There are other times when doing a comparison that you may want to choose a static epsilon, particularly if you’re wanting to behave in a certain way depending on if you’re around a number. This isn’t really the same situation as trying to determine whether you have floating point inaccuracies.

Really Horrible Effects of Using a Constant Epsilon

It’s not great that using FLT_EPSILON as a constant epsilon reduces the compare function to == for values greater than 2 (I explored this because normally programmers are dealing with numbers of this sort of size). It’s even worse if your code has to deal with small numbers. The smaller your numbers get, the larger FLT_EPSILON is compared to these numbers.
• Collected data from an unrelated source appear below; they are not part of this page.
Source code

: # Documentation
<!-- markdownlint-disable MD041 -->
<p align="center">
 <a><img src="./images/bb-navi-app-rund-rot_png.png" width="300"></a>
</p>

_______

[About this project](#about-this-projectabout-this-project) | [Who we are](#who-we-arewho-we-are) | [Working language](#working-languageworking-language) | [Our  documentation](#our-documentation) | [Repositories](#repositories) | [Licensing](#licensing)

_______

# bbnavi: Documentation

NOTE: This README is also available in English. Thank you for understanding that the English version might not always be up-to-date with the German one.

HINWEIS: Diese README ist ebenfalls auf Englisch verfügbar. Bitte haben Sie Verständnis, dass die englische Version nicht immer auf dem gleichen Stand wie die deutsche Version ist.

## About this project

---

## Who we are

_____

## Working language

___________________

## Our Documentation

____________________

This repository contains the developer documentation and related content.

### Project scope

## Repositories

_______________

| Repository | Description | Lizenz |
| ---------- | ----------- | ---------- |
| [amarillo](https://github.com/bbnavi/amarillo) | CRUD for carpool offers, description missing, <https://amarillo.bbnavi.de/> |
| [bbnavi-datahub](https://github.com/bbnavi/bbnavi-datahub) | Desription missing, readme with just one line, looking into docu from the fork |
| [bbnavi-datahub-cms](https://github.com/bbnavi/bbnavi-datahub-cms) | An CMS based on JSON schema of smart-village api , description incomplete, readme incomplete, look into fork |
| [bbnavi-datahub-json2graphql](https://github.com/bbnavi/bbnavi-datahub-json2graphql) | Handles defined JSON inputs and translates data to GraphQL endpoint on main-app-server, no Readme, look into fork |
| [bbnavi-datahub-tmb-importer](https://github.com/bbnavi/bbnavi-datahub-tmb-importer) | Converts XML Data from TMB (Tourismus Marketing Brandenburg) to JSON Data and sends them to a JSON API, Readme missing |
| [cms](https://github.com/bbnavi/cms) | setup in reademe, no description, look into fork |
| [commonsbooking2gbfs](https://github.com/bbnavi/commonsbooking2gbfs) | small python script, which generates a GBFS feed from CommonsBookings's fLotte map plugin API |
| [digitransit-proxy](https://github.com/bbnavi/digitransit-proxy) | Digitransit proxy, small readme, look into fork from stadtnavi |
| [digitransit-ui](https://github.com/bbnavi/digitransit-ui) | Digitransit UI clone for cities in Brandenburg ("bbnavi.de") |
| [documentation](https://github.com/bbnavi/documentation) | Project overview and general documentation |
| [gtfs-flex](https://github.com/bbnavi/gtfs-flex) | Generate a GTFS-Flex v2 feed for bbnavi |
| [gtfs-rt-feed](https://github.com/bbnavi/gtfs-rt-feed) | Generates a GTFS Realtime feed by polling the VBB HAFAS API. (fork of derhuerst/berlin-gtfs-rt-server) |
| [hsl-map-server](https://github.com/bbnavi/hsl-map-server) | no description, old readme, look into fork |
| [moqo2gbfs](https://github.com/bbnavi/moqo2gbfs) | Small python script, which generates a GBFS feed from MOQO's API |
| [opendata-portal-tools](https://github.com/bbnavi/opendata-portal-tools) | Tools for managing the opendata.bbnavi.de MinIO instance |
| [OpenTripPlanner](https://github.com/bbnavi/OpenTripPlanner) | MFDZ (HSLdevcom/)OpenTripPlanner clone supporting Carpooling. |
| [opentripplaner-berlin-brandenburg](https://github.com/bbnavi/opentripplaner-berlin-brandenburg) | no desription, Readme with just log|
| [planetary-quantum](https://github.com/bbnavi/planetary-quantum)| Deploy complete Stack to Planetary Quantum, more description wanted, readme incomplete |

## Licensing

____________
This means that if you’re doing calculations with numbers around $10^{-8}$ and smaller and you use a static epsilon of FLT_EPSILON all of your numbers will compare equal to each other so any comparison you do will be entirely pointless (it will always be true).

Conclusion

If you’re trying to solve floating point inaccuracy problems using an epsilon the epsilon has to be relative to the size of the numbers that you are comparing. If it isn’t then there is a good chance that your comparison function is pointless for most floating point numbers and dangerous to use with others.

There can be good reasons to use static epsilons, however you do need to think carefully about what the epsilon is going to be. The size and range of the floating point numbers you are using needs to have a strong bearing on the epsilon you choose. It’s incredibly rare that FLT_EPSILON is a good choice of static floating point epsilon. It may be OK if you’re only comparing numbers that are between $0.5$ and $2.0$ or as a close to zero number.